News: December 2015
Property investors hit with stamp duty land tax increases
In the Summer Budget the Chancellor announced a restriction on the deductibility of interest from rental income for individual landlords of residential property. This restriction will be phased in from 2017/18 to 2020/21, and it may make letting uneconomic for landlords whose businesses are relatively highly geared. The latest attack on property investors is a proposed 3% increase in Stamp Duty Land Tax.
Landlords who can buy properties to let without a mortgage are not affected by the interest restriction.
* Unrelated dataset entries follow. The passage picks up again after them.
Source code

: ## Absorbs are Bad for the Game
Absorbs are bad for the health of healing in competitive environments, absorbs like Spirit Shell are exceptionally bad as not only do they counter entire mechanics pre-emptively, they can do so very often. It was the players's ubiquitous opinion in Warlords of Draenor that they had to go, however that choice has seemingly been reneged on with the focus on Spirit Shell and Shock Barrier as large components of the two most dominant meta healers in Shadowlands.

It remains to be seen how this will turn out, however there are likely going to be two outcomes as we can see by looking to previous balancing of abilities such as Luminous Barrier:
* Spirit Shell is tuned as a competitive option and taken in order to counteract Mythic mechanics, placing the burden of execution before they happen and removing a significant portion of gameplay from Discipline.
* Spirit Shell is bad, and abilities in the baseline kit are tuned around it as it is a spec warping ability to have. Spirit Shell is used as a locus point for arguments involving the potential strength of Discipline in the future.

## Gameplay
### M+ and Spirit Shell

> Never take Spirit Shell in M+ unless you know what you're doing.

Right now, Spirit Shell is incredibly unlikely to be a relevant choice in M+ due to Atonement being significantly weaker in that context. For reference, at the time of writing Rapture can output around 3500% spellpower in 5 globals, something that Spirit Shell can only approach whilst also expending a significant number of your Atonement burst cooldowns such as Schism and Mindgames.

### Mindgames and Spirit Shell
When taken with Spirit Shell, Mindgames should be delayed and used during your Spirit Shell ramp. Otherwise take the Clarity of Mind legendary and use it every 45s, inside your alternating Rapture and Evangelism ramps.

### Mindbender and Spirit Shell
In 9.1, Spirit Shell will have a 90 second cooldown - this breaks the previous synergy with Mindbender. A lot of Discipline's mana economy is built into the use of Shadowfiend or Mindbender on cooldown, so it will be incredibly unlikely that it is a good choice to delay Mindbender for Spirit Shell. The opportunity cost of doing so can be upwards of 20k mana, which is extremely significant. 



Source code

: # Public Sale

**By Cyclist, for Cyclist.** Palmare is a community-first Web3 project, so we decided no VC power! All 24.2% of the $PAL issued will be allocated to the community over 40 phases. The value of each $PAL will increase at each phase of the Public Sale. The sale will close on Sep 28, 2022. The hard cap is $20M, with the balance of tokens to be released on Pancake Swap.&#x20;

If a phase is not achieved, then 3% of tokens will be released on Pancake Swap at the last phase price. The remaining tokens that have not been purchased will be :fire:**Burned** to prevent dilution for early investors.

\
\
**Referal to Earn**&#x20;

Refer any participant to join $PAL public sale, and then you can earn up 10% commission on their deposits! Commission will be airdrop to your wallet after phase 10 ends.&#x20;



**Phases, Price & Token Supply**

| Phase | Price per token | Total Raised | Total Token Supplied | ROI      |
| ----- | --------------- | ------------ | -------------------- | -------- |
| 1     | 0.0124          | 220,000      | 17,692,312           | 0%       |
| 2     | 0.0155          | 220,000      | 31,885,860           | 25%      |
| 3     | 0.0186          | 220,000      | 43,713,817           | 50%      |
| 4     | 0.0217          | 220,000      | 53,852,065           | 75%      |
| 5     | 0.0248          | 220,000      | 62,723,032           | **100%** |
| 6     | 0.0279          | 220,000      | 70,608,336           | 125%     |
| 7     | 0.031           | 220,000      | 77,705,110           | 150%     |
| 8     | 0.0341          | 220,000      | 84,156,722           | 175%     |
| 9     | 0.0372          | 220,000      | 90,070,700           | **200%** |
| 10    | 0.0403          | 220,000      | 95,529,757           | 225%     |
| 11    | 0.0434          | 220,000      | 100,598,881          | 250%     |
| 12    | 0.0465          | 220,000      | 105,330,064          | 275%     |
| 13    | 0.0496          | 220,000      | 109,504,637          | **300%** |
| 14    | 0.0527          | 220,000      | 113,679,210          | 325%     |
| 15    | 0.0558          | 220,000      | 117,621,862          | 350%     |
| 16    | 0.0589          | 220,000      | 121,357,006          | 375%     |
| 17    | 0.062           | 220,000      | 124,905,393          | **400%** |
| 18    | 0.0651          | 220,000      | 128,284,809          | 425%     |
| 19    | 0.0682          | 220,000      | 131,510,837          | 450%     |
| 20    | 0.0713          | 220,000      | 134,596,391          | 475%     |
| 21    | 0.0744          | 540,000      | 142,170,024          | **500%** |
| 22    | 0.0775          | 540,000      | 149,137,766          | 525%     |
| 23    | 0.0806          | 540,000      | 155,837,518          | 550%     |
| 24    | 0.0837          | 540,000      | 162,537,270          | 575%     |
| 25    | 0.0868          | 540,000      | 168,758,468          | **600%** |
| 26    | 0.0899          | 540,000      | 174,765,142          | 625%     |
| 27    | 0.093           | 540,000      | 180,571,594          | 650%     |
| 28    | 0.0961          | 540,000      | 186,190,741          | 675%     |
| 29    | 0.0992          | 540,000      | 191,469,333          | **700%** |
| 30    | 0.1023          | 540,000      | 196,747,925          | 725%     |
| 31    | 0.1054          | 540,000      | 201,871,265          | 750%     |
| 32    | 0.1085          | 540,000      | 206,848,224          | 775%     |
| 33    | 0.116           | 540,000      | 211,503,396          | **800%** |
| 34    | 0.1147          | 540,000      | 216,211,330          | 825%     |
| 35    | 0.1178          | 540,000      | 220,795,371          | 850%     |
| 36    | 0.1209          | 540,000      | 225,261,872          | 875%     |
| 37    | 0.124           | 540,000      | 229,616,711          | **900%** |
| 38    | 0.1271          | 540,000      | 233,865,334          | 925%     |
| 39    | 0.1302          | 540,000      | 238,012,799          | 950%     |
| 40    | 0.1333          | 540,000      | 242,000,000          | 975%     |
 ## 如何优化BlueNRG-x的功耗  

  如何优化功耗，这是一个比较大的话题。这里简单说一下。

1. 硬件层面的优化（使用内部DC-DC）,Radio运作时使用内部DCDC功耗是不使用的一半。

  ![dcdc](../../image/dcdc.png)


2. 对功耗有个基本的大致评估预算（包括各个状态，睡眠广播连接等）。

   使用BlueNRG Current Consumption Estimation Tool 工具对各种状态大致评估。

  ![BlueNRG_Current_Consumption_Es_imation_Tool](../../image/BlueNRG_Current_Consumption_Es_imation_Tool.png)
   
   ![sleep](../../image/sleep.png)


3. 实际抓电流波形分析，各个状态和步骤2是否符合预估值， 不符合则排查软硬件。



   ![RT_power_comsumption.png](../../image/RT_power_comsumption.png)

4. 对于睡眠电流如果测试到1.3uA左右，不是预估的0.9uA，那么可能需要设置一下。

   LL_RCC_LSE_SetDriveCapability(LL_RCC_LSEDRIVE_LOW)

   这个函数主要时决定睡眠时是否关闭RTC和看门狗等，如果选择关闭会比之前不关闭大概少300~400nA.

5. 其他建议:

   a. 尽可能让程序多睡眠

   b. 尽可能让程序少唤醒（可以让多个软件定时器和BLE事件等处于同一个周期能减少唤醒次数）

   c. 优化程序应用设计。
To discourage such cash-rich individuals from purchasing multiple properties to let or to hold as second homes, particularly in holiday areas like Cornwall, an additional SLDT charge of 3% will be payable by individual purchasers of residential properties worth over £40,000 from 1 April 2016. This supplemental SDLT charge won’t be payable by corporate purchasers (15 properties or more) or by funds such as Real Estate Investment Trust (REITS).
The proposed rates are:
|Purchase price||SDLT rate||cumulative|
|Up to £125,000||3%||£3,750|
|£125,000 – £250,000||5%||£10,000|
|£250,000 – £925,000||8%||£64,000|
|£925,000 – £1,500,000||13%||£138,750|
|£1,500,001 and over||15%|
SDLT is currently payable within 30 days of the completion of the purchase and the SDLT return must be filed within the same period. The Government is proposing to reduce the payment and filing period to just 14 days from the completion date of the sale, sometime in 2017/18.